▶ _WHAT IS NEEDED_: Unless it is a picture, every line from the start of the entries through the line with "Comunidad de Madrid, AQU" must be retyped exactly.

Plain-text document sources

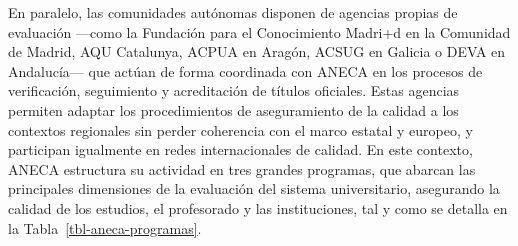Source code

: \documentclass[
  11pt,
  a4paper,
  twoside]{scrreprt}
\begin{document}
En paralelo, las comunidades autónomas disponen de agencias propias de
evaluación ---como la Fundación para el Conocimiento Madri+d en la
Comunidad de Madrid, AQU Catalunya, ACPUA en Aragón, ACSUG en Galicia o
DEVA en Andalucía--- que actúan de forma coordinada con ANECA en los
procesos de verificación, seguimiento y acreditación de títulos
oficiales. Estas agencias permiten adaptar los procedimientos de
aseguramiento de la calidad a los contextos regionales sin perder
coherencia con el marco estatal y europeo, y participan igualmente en
redes internacionales de calidad. En este contexto, ANECA estructura su
actividad en tres grandes programas, que abarcan las principales
dimensiones de la evaluación del sistema universitario, asegurando la
calidad de los estudios, el profesorado y las instituciones, tal y como
se detalla en la Tabla~\ref{tbl-aneca-programas}.
\end{document}
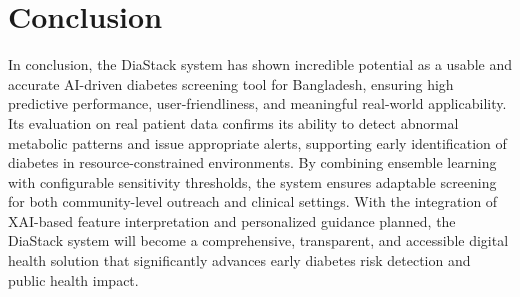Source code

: \documentclass[conference, letterpaper]{IEEEtran}
\begin{document}
\section{Conclusion}
\label{sec:con}
In conclusion, the DiaStack system has shown incredible potential as a usable and accurate AI-driven diabetes screening tool for Bangladesh, ensuring high predictive performance, user-friendliness, and meaningful real-world applicability. Its evaluation on real patient data confirms its ability to detect abnormal metabolic patterns and issue appropriate alerts, supporting early identification of diabetes in resource-constrained environments. By combining ensemble learning with configurable sensitivity thresholds, the system ensures adaptable screening for both community-level outreach and clinical settings. With the integration of XAI-based feature interpretation and personalized guidance planned, the DiaStack system will become a comprehensive, transparent, and accessible digital health solution that significantly advances early diabetes risk detection and public health impact.











%
%
%







\end{document}
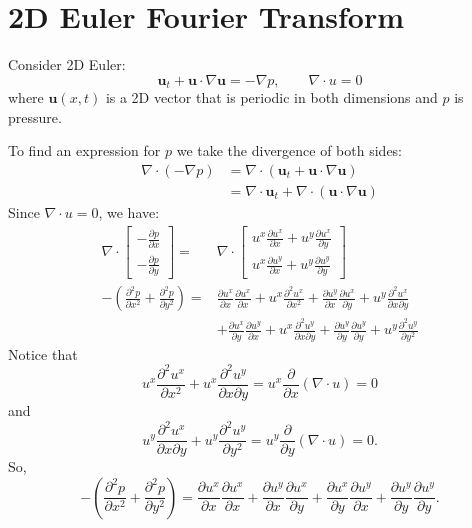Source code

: \documentclass[12pt]{article}
\begin{document}
\section*{2D Euler Fourier Transform}

Consider 2D Euler:
\[
\mathbf{u}_t+\mathbf{u}\cdot\nabla\mathbf{u}=-\nabla{p},\qquad\nabla\cdot{u}=0
\]
\noindent where $\mathbf{u}(x,t)$ is a 2D vector that is periodic in both dimensions and $p$ is pressure.

To find an expression for $p$ we take the divergence of both sides:
\begin{align*}
    \nabla\cdot(-\nabla{p})
    &=\nabla\cdot(\mathbf{u}_t+\mathbf{u}\cdot\nabla\mathbf{u})\\
    &=\nabla\cdot\mathbf{u}_t+\nabla\cdot(\mathbf{u}\cdot\nabla\mathbf{u})
\end{align*}
Since $\nabla\cdot{u}=0$, we have:
\begin{align*}
    \nabla\cdot\begin{bmatrix}-\frac{\partial{p}}{\partial{x}}\\-\frac{\partial{p}}{\partial{y}}\end{bmatrix}
    =&\nabla\cdot\begin{bmatrix}u^x\frac{\partial{u}^x}{\partial{x}}+u^y\frac{\partial{u}^x}{\partial{y}}\\
    u^x\frac{\partial{u}^y}{\partial{x}}+u^y\frac{\partial{u}^y}{\partial{y}}\end{bmatrix}\\
    -\left(\frac{\partial^2p}{\partial{x}^2}+\frac{\partial^2p}{\partial{y}^2}\right)
    =&\frac{\partial{u}^x}{\partial{x}}\frac{\partial{u}^x}{\partial{x}}+u^x\frac{\partial^2u^x}{\partial{x}^2}+\frac{\partial{u}^y}{\partial{x}}\frac{\partial{u}^x}{\partial{y}}+u^y\frac{\partial^2u^x}{\partial{x}\partial{y}}\\
    &+\frac{\partial{u}^x}{\partial{y}}\frac{\partial{u}^y}{\partial{x}}+u^x\frac{\partial^2u^y}{\partial{x}\partial{y}}+\frac{\partial{u}^y}{\partial{y}}\frac{\partial{u}^y}{\partial{y}}+u^y\frac{\partial^2u^y}{\partial{y}^2}
\end{align*}
Notice that
\[
u^x\frac{\partial^2u^x}{\partial{x}^2}+u^x\frac{\partial^2u^y}{\partial{x}\partial{y}}=u^x\frac{\partial}{\partial{x}}(\nabla\cdot{u})=0
\]
and
\[
u^y\frac{\partial^2u^x}{\partial{x}\partial{y}}+u^y\frac{\partial^2u^y}{\partial{y}^2}=u^y\frac{\partial}{\partial{y}}(\nabla\cdot{u})=0.
\]
So,
\[
    -\left(\frac{\partial^2p}{\partial{x}^2}+\frac{\partial^2p}{\partial{y}^2}\right)
    =\frac{\partial{u}^x}{\partial{x}}\frac{\partial{u}^x}{\partial{x}}+\frac{\partial{u}^y}{\partial{x}}\frac{\partial{u}^x}{\partial{y}}+\frac{\partial{u}^x}{\partial{y}}\frac{\partial{u}^y}{\partial{x}}+\frac{\partial{u}^y}{\partial{y}}\frac{\partial{u}^y}{\partial{y}}.
\]
\end{document}
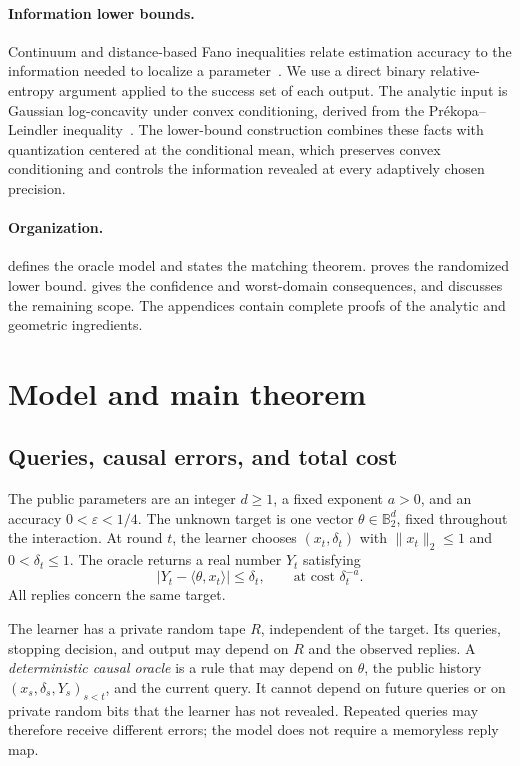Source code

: \documentclass[11pt,a4paper]{article}
\newcommand{\B}{\mathbb B}
\newcommand{\eps}{\varepsilon}
\newcommand{\ip}[2]{\langle #1,#2\rangle}
\newcommand{\norm}[1]{\lVert #1\rVert}
\newcommand{\abs}[1]{\lvert #1\rvert}
\theoremstyle{definition}
\theoremstyle{remark}
\begin{document}
\paragraph{Information lower bounds.}
Continuum and distance-based Fano inequalities relate estimation accuracy to the information needed to localize a parameter~\cite{DW13}. We use a direct binary relative-entropy argument applied to the success set of each output. The analytic input is Gaussian log-concavity under convex conditioning, derived from the Pr\'ekopa--Leindler inequality~\cite{Prekopa73}. The lower-bound construction combines these facts with quantization centered at the conditional mean, which preserves convex conditioning and controls the information revealed at every adaptively chosen precision.

\paragraph{Organization.}
 defines the oracle model and states the matching theorem.  proves the randomized lower bound.  gives the confidence and worst-domain consequences, and  discusses the remaining scope. The appendices contain complete proofs of the analytic and geometric ingredients.

\section{Model and main theorem}\label{sec:model}
\subsection{Queries, causal errors, and total cost}
The public parameters are an integer $d\ge1$, a fixed exponent $a>0$, and an accuracy $0<\eps<1/4$. The unknown target is one vector $\theta\in\B_2^d$, fixed throughout the interaction. At round $t$, the learner chooses $(x_t,\delta_t)$ with $\norm{x_t}_2\le1$ and $0<\delta_t\le1$. The oracle returns a real number $Y_t$ satisfying
\begin{equation}\label{eq:oracle}
 \abs{Y_t-\ip{\theta}{x_t}}\le\delta_t,
 \qquad\text{at cost }\delta_t^{-a}.
\end{equation}
All replies concern the same target.

The learner has a private random tape $R$, independent of the target. Its queries, stopping decision, and output may depend on $R$ and the observed replies. A \emph{deterministic causal oracle} is a rule that may depend on $\theta$, the public history $(x_s,\delta_s,Y_s)_{s<t}$, and the current query. It cannot depend on future queries or on private random bits that the learner has not revealed. Repeated queries may therefore receive different errors; the model does not require a memoryless reply map.
\end{document}
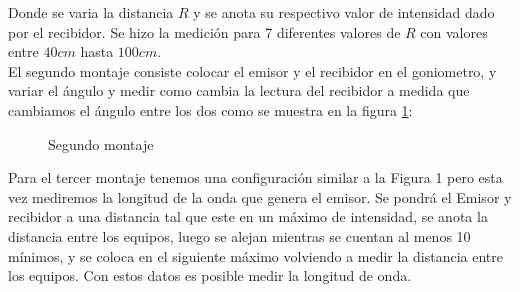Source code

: \documentclass[aps,prl,reprint]{revtex4-1}
\begin{document}
Donde se varia la distancia $R$ y se anota su respectivo valor de intensidad dado por el recibidor. Se hizo la medición para 7 diferentes valores de $R$ con valores entre $40 cm$ hasta $100 cm$. \\


El segundo montaje consiste colocar el emisor y el recibidor en el goniometro, y variar el ángulo y medir como cambia la lectura del recibidor a medida que cambiamos el ángulo entre los dos como se muestra en la figura \ref{monta2}:\\
\begin{figure}[H]
\begin{center}
 \caption{Segundo montaje}
 \label{monta2}
 \end{center}
\end{figure}

Para el tercer montaje tenemos una configuración similar a la Figura 1 pero esta vez mediremos la longitud de la onda que genera el emisor. Se pondrá el Emisor y recibidor a una distancia tal que este en un máximo de intensidad, se anota la distancia entre los equipos, luego se alejan mientras se cuentan al menos 10 mínimos, y se coloca en el siguiente máximo  volviendo a medir la distancia entre los equipos. Con estos datos es posible medir la longitud de onda.
\\
\end{document}
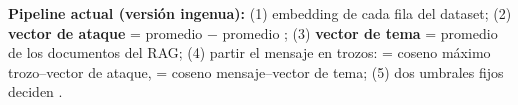 
\begin{callout}[algo]
\textbf{Pipeline actual (versión ingenua):} (1) embedding de cada fila del dataset; (2) \textbf{vector de ataque} = promedio  − promedio ; (3) \textbf{vector de tema} = promedio de los documentos del RAG; (4) partir el mensaje en trozos:  = coseno máximo trozo–vector de ataque,  = coseno mensaje–vector de tema; (5) dos umbrales fijos deciden \Verdicts.
\end{callout}

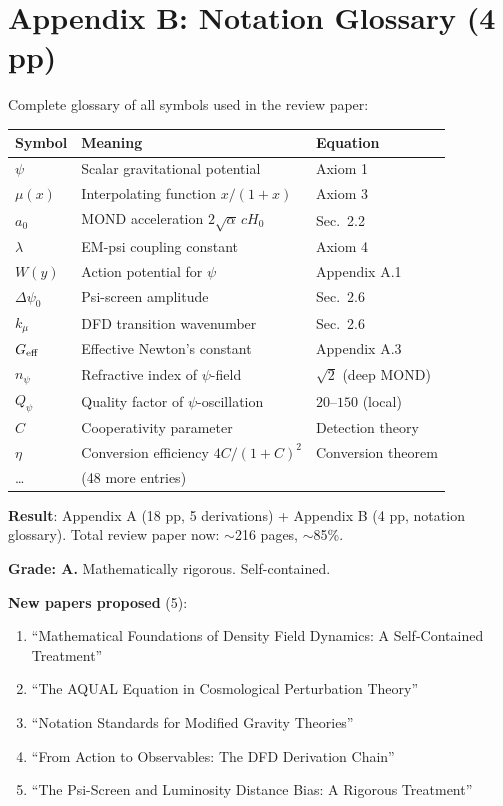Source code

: \documentclass[11pt,a4paper]{article}
\begin{document}
\section{Appendix B: Notation Glossary (4 pp)}

Complete glossary of all symbols used in the review paper:

\begin{center}
\begin{longtable}{lll}
\toprule
\textbf{Symbol} & \textbf{Meaning} & \textbf{Equation} \\
\midrule
$\psi$ & Scalar gravitational potential & Axiom 1 \\
$\mu(x)$ & Interpolating function $x/(1+x)$ & Axiom 3 \\
$a_0$ & MOND acceleration $2\sqrt{\alpha}\,cH_0$ & Sec.\ 2.2 \\
$\lambda$ & EM-psi coupling constant & Axiom 4 \\
$W(y)$ & Action potential for $\psi$ & Appendix A.1 \\
$\Delta\psi_0$ & Psi-screen amplitude & Sec.\ 2.6 \\
$k_\mu$ & DFD transition wavenumber & Sec.\ 2.6 \\
$G_{\rm eff}$ & Effective Newton's constant & Appendix A.3 \\
$n_\psi$ & Refractive index of $\psi$-field & $\sqrt{2}$ (deep MOND) \\
$Q_\psi$ & Quality factor of $\psi$-oscillation & $20$--$150$ (local) \\
$C$ & Cooperativity parameter & Detection theory \\
$\eta$ & Conversion efficiency $4C/(1+C)^2$ & Conversion theorem \\
\ldots & (48 more entries) & \\
\bottomrule
\end{longtable}
\end{center}

\begin{tcolorbox}[colback=green!5!white, colframe=green!60!black, title={Agent 9: Review Paper Appendices COMPLETE}]
\textbf{Result}: Appendix A (18 pp, 5 derivations) + Appendix B (4 pp, notation glossary). Total review paper now: $\sim$216 pages, $\sim$85\%.

\textbf{Grade: A.} Mathematically rigorous. Self-contained.

\textbf{New papers proposed} (5):
\begin{enumerate}
\item ``Mathematical Foundations of Density Field Dynamics: A Self-Contained Treatment''
\item ``The AQUAL Equation in Cosmological Perturbation Theory''
\item ``Notation Standards for Modified Gravity Theories''
\item ``From Action to Observables: The DFD Derivation Chain''
\item ``The Psi-Screen and Luminosity Distance Bias: A Rigorous Treatment''
\end{enumerate}
\end{tcolorbox}
\end{document}
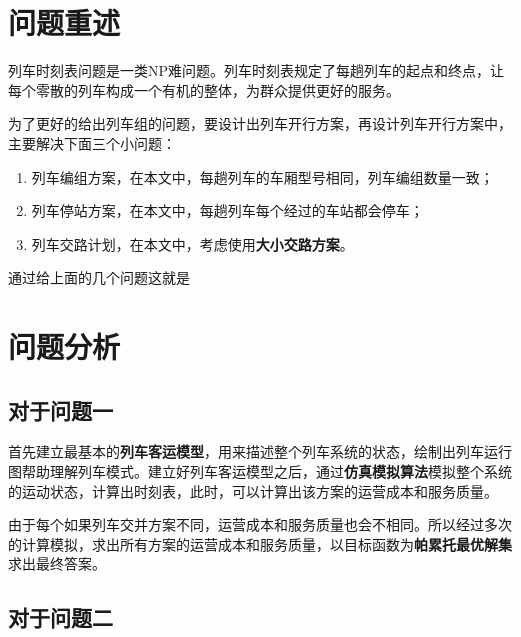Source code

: \setcounter{page}{1}        %

%
%

\section{问题重述}



列车时刻表问题是一类NP难问题\cite{caoJiyuchengkedengdaishijiandechengshiguidaojiaotongliecheshikebiaoyouhuamoxingyusuanfayanjiu2021}。列车时刻表规定了每趟列车的起点和终点，让每个零散的列车构成一个有机的整体，为群众提供更好的服务。

为了更好的给出列车组的问题，要设计出列车开行方案，再设计列车开行方案中，主要解决下面三个小问题：

\begin{enumerate}
    \item 列车编组方案，在本文中，每趟列车的车厢型号相同，列车编组数量一致；
    \item 列车停站方案，在本文中，每趟列车每个经过的车站都会停车；
    \item 列车交路计划，在本文中，考虑使用\textbf{大小交路方案}。
\end{enumerate}

通过给上面的几个问题这就是

%
%

\section{问题分析}

\subsection{对于问题一}

首先建立最基本的\textbf{列车客运模型}，用来描述整个列车系统的状态，绘制出列车运行图帮助理解列车模式。建立好列车客运模型之后，通过\textbf{仿真模拟算法}模拟整个系统的运动状态，计算出时刻表，此时，可以计算出该方案的运营成本和服务质量。

由于每个如果列车交并方案不同，运营成本和服务质量也会不相同。所以经过多次的计算模拟，求出所有方案的运营成本和服务质量，以目标函数为\textbf{帕累托最优解集}求出最终答案。

\subsection{对于问题二}

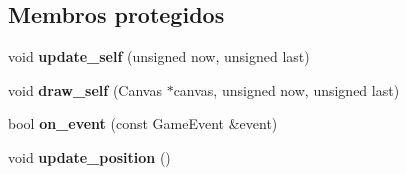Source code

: \subsection*{Membros protegidos}
\begin{DoxyCompactItemize}
\item 
\mbox{\label{classCharacterSelection_ae398845f5f793f40ddf8314a0ad16f7e}} 
void {\bfseries update\+\_\+self} (unsigned now, unsigned last)
\item 
\mbox{\label{classCharacterSelection_a474bb5f07bc3c530b4988a463ff83bb5}} 
void {\bfseries draw\+\_\+self} (Canvas $\ast$canvas, unsigned now, unsigned last)
\item 
\mbox{\label{classCharacterSelection_af7d87f81c8bc895a89d9f13c09ed6b35}} 
bool {\bfseries on\+\_\+event} (const Game\+Event \&event)
\item 
\mbox{\label{classCharacterSelection_aa0a17d7b1a2092b9346c626d8c097253}} 
void {\bfseries update\+\_\+position} ()
\end{DoxyCompactItemize}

▶ _WRITTEN RESPONSE_:
Source code

: \documentclass[
  11pt,
  a4paper,
  twoside]{scrreprt}
\begin{document}
En paralelo, las comunidades autónomas disponen de agencias propias de
evaluación ---como la Fundación para el Conocimiento Madri+d en la
Comunidad de Madrid, AQU Catalunya, ACPUA en Aragón, ACSUG en Galicia o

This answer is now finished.